How many lines in the data below have the string "analisador"? Reply with the number alone.

- Excerpted records -
-=-=-
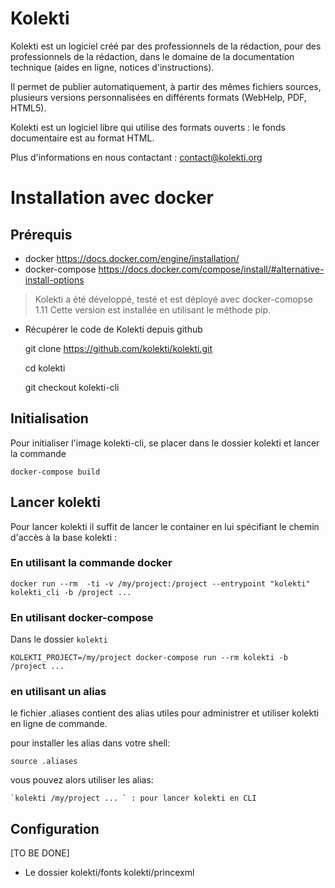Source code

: Kolekti
=======

Kolekti est un logiciel créé par des professionnels de la rédaction, pour
des professionnels de la rédaction, dans le domaine de la documentation
technique (aides en ligne, notices d'instructions).
 
Il permet de publier automatiquement, à partir des mêmes fichiers
sources, plusieurs versions personnalisées en différents formats
(WebHelp, PDF, HTML5).
 
Kolekti est un logiciel libre qui utilise des formats ouverts : le fonds
documentaire est au format HTML.

Plus d'informations en nous contactant : <contact@kolekti.org>


Installation avec docker
========================

Prérequis
---------

* docker https://docs.docker.com/engine/installation/
* docker-compose https://docs.docker.com/compose/install/#alternative-install-options

> Kolekti a été développé, testé et est déployé avec docker-comopse 1.11
> Cette version est installée en utilisant le méthode pip.

* Récupérer le code de Kolekti depuis github

    git clone https://github.com/kolekti/kolekti.git

    cd kolekti
    
    git checkout kolekti-cli
    
Initialisation
--------------

Pour initialiser l'image kolekti-cli, se placer dans le dossier kolekti et lancer la commande 

    docker-compose build
    
Lancer kolekti
--------------

Pour lancer kolekti il suffit de lancer le container en lui spécifiant le chemin d'accès à la base kolekti :

### En utilisant la commande docker

    docker run --rm  -ti -v /my/project:/project --entrypoint "kolekti" kolekti_cli -b /project ...
    
### En utilisant docker-compose 
Dans le dossier `kolekti`

    KOLEKTI_PROJECT=/my/project docker-compose run --rm kolekti -b /project ...

### en utilisant un alias 

le fichier .aliases contient des alias utiles pour administrer et utiliser kolekti en ligne de commande.

pour installer les alias dans votre shell:

    source .aliases

vous pouvez alors utiliser les alias:

    `kolekti /my/project ... ` : pour lancer kolekti en CLI


Configuration
-------------
[TO BE DONE]
* Le dossier kolekti/fonts kolekti/princexml
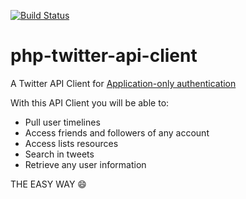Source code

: [![Build Status](https://travis-ci.org/MarcosSegovia/php-twitter-api-client.svg?branch=master)](https://travis-ci.org/MarcosSegovia/php-twitter-api-client)

# php-twitter-api-client

A Twitter API Client for [Application-only authentication](https://dev.twitter.com/oauth/application-only)

With this API Client you will be able to:

- Pull user timelines
- Access friends and followers of any account
- Access lists resources
- Search in tweets
- Retrieve any user information

THE EASY WAY :smile:
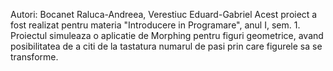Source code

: Autori: Bocanet Raluca-Andreea, Verestiuc Eduard-Gabriel
Acest proiect a fost realizat pentru materia "Introducere in Programare", anul I, sem. 1.
Proiectul simuleaza o aplicatie de Morphing pentru figuri geometrice, avand posibilitatea de a citi de la tastatura numarul de pasi prin care figurele sa se transforme.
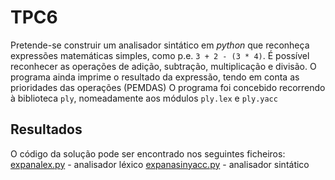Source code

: # TPC6

Pretende-se construir um analisador sintático em *python* que reconheça expressões matemáticas simples, como p.e. `3 + 2 - (3 * 4)`. 
É possível reconhecer as operações de adição, subtração, multiplicação e divisão.
O programa ainda imprime o resultado da expressão, tendo em conta as prioridades das operações (PEMDAS) 
O programa foi concebido recorrendo à biblioteca `ply`, nomeadamente aos módulos `ply.lex` e `ply.yacc`

## Resultados
O código da solução pode ser encontrado nos seguintes ficheiros:
[expanalex.py](https://github.com/filipel65/PL2025-A104185/blob/main/TPC6/expanalex.py) - analisador léxico 
[expanasinyacc.py](https://github.com/filipel65/PL2025-A104185/blob/main/TPC6/expanasinyacc.py) - analisador sintático 
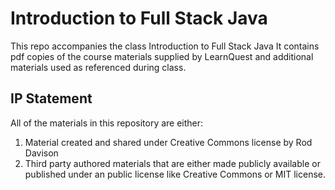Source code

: # Introduction to Full Stack Java
This repo accompanies the class Introduction to Full Stack Java
It contains pdf copies of the course materials supplied by LearnQuest and additional materials used as referenced during class.

## IP Statement
All of the materials in this repository are either:

1. Material created and shared under Creative Commons license by Rod Davison
2. Third party authored materials that are either made publicly available or published under an public license like Creative Commons or MIT license.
-=-=-
- Task answer -
3